4 Replies Latest reply on Jun 8, 2012 3:48 PM by hbss_admin

    Issues with signature 1266

      I manage a large enterprise network and have HIPS high/medium/low blocking enabled for several months now.


      Signature 1266 (IIS6 Envelope - Registry Mod. by IIS Process) had been relatively quiet for a long time and then all of a sudden started getting quite noisy all over the enterprise. Even though exceptions had been created for the expected traffic, HIPS seems to be ignoring the exceptions in a lot of cases and is continuing to block the traffic.


      There was a HIPS content update on April 16 and the problems started within a few days after that so I'm wondering if McAfee modified that 1266 signature in some way that's caused it to generate a lot of false positives.



        • 1. Re: Issues with signature 1266

          I would recommend favoriting the link below and reviewing daily for any changes to signatures.

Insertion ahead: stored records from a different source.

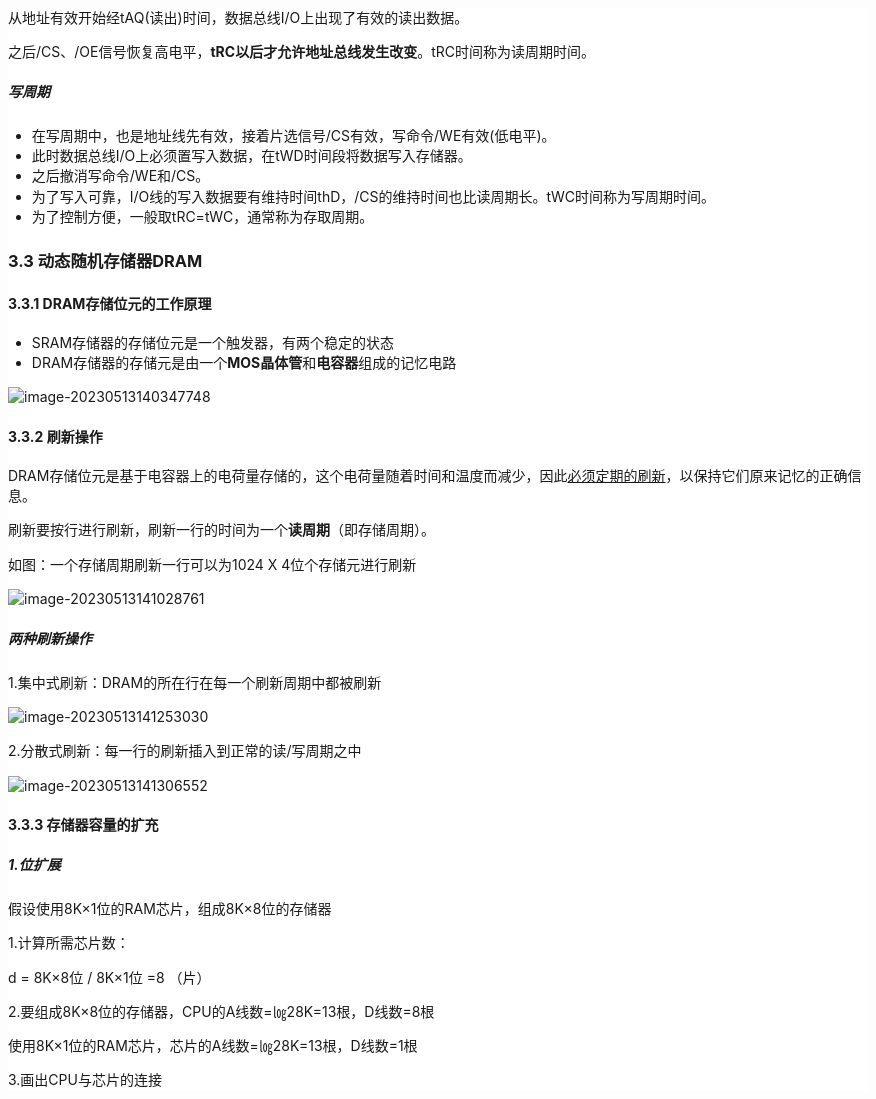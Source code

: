 从地址有效开始经tAQ(读出)时间，数据总线I/O上出现了有效的读出数据。

之后/CS、/OE信号恢复高电平，**tRC以后才允许地址总线发生改变**。tRC时间称为读周期时间。

##### 写周期

- 在写周期中，也是地址线先有效，接着片选信号/CS有效，写命令/WE有效(低电平)。
- 此时数据总线I/O上必须置写入数据，在tWD时间段将数据写入存储器。
- 之后撤消写命令/WE和/CS。
- 为了写入可靠，I/O线的写入数据要有维持时间thD，/CS的维持时间也比读周期长。tWC时间称为写周期时间。
- 为了控制方便，一般取tRC=tWC，通常称为存取周期。



### 3.3 动态随机存储器DRAM

#### 3.3.1 DRAM存储位元的工作原理

- SRAM存储器的存储位元是一个触发器，有两个稳定的状态
- DRAM存储器的存储元是由一个**MOS晶体管**和**电容器**组成的记忆电路

![image-20230513140347748](https://github.com/Scholar618/Learning_Notes/blob/main/%E8%AE%A1%E7%AE%97%E6%9C%BA%E7%BB%84%E6%88%90%E5%8E%9F%E7%90%86/%E5%AD%98%E6%94%BE%E5%9B%BE%E7%89%87/image-20230513140347748.png)

#### 3.3.2  刷新操作

DRAM存储位元是基于电容器上的电荷量存储的，这个电荷量随着时间和温度而减少，因此<u>必须定期的刷新</u>，以保持它们原来记忆的正确信息。

刷新要按行进行刷新，刷新一行的时间为一个**读周期**（即存储周期）。

如图：一个存储周期刷新一行可以为1024 X 4位个存储元进行刷新

![image-20230513141028761](https://github.com/Scholar618/Learning_Notes/blob/main/%E8%AE%A1%E7%AE%97%E6%9C%BA%E7%BB%84%E6%88%90%E5%8E%9F%E7%90%86/%E5%AD%98%E6%94%BE%E5%9B%BE%E7%89%87/image-20230513141028761.png)

##### 两种刷新操作

1.集中式刷新：DRAM的所在行在每一个刷新周期中都被刷新

![image-20230513141253030](https://github.com/Scholar618/Learning_Notes/blob/main/%E8%AE%A1%E7%AE%97%E6%9C%BA%E7%BB%84%E6%88%90%E5%8E%9F%E7%90%86/%E5%AD%98%E6%94%BE%E5%9B%BE%E7%89%87/image-20230513141253030.png)

2.分散式刷新：每一行的刷新插入到正常的读/写周期之中

![image-20230513141306552](https://github.com/Scholar618/Learning_Notes/blob/main/%E8%AE%A1%E7%AE%97%E6%9C%BA%E7%BB%84%E6%88%90%E5%8E%9F%E7%90%86/%E5%AD%98%E6%94%BE%E5%9B%BE%E7%89%87/image-20230513141306552.png)

#### 3.3.3 存储器容量的扩充

##### 1.位扩展

假设使用8K×1位的RAM芯片，组成8K×8位的存储器

1.计算所需芯片数：

d = 8K×8位 / 8K×1位 =8 （片）

2.要组成8K×8位的存储器，CPU的A线数=㏒28K=13根，D线数=8根  

   使用8K×1位的RAM芯片，芯片的A线数=㏒28K=13根，D线数=1根

 3.画出CPU与芯片的连接 
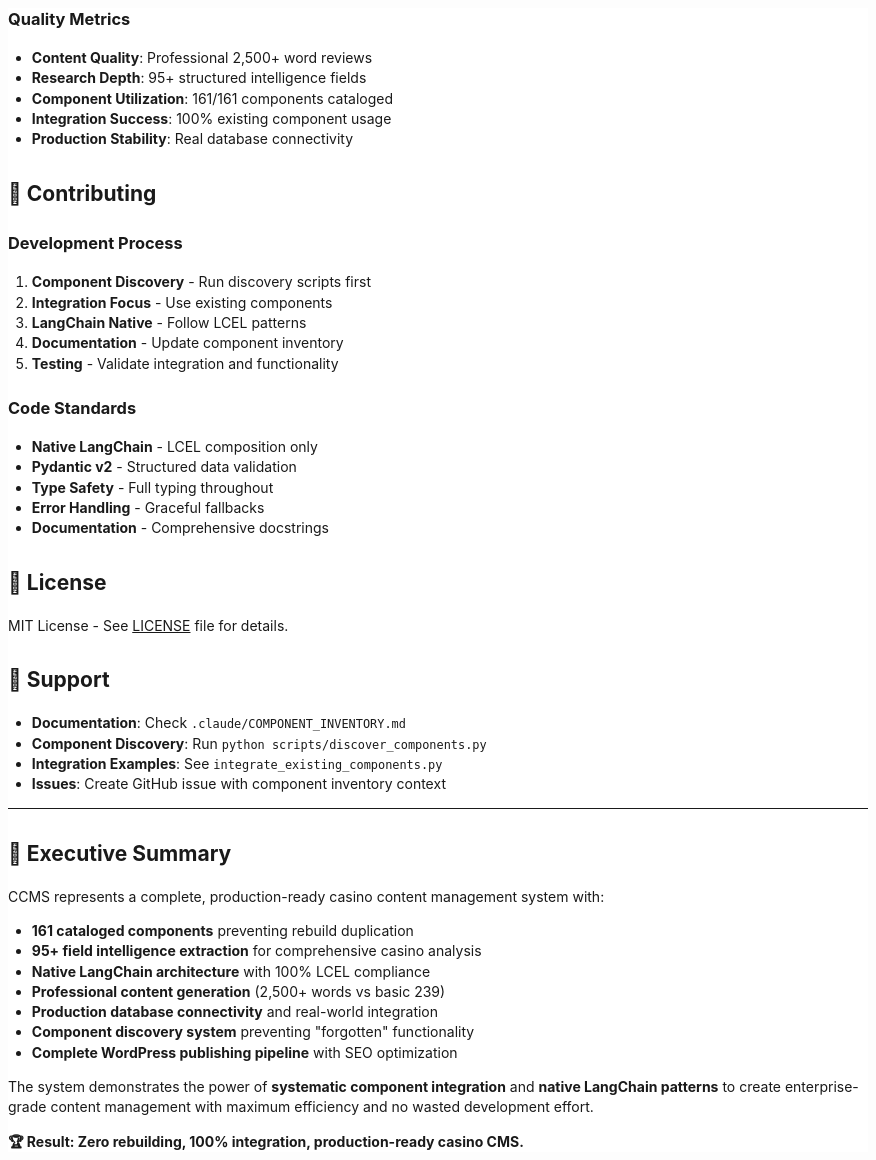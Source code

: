 ### **Quality Metrics**
- **Content Quality**: Professional 2,500+ word reviews
- **Research Depth**: 95+ structured intelligence fields
- **Component Utilization**: 161/161 components cataloged
- **Integration Success**: 100% existing component usage
- **Production Stability**: Real database connectivity

## 🤝 **Contributing**

### **Development Process**
1. **Component Discovery** - Run discovery scripts first
2. **Integration Focus** - Use existing components
3. **LangChain Native** - Follow LCEL patterns
4. **Documentation** - Update component inventory
5. **Testing** - Validate integration and functionality

### **Code Standards**
- **Native LangChain** - LCEL composition only
- **Pydantic v2** - Structured data validation
- **Type Safety** - Full typing throughout
- **Error Handling** - Graceful fallbacks
- **Documentation** - Comprehensive docstrings

## 📄 **License**

MIT License - See [LICENSE](LICENSE) file for details.

## 🙋 **Support**

- **Documentation**: Check `.claude/COMPONENT_INVENTORY.md`
- **Component Discovery**: Run `python scripts/discover_components.py`
- **Integration Examples**: See `integrate_existing_components.py`
- **Issues**: Create GitHub issue with component inventory context

---

## 🎯 **Executive Summary**

CCMS represents a complete, production-ready casino content management system with:

- **161 cataloged components** preventing rebuild duplication
- **95+ field intelligence extraction** for comprehensive casino analysis  
- **Native LangChain architecture** with 100% LCEL compliance
- **Professional content generation** (2,500+ words vs basic 239)
- **Production database connectivity** and real-world integration
- **Component discovery system** preventing "forgotten" functionality
- **Complete WordPress publishing pipeline** with SEO optimization

The system demonstrates the power of **systematic component integration** and **native LangChain patterns** to create enterprise-grade content management with maximum efficiency and no wasted development effort.

**🏆 Result: Zero rebuilding, 100% integration, production-ready casino CMS.**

Generally this is on a monthly release cycle but there are instances where new signatures are added or existing ones altered based on the existing threat landscape or reported issues with existing content.


          http://www.mcafee.com/us/content-release-notes/host-intrusion-prevention/index.a spx


          As for signature 1266 being changed on either the 4/10 or 4/16 releases, I verified for you and did not see any listed changes. I also checked through my HIPS threat events over the last month and only had 3 listed but every environment varies. My best guess is you are seeing something that may be a home grown application or admin script causing this activity.


          Regarding the triggering of signatures with existing exceptions in place, I have been seeing this myself. I currently have a ticket open and, pending MER data on my end, I should hopefully have an answer forthcoming. Just to be safe though, make sure your syntax is correct by referencing the support guide. I recently fixed a few that I entered in error, so it happens.


          Good luck!

          • 2. Re: Issues with signature 1266

            For anyone still interested in this, we put in a service request to McAfee Platinum support and it turns out there is a known issue in HIPS 7.0, where the advanced details of one signature merges with another signature, which suddenly makes an exception more restrictive than it used to be.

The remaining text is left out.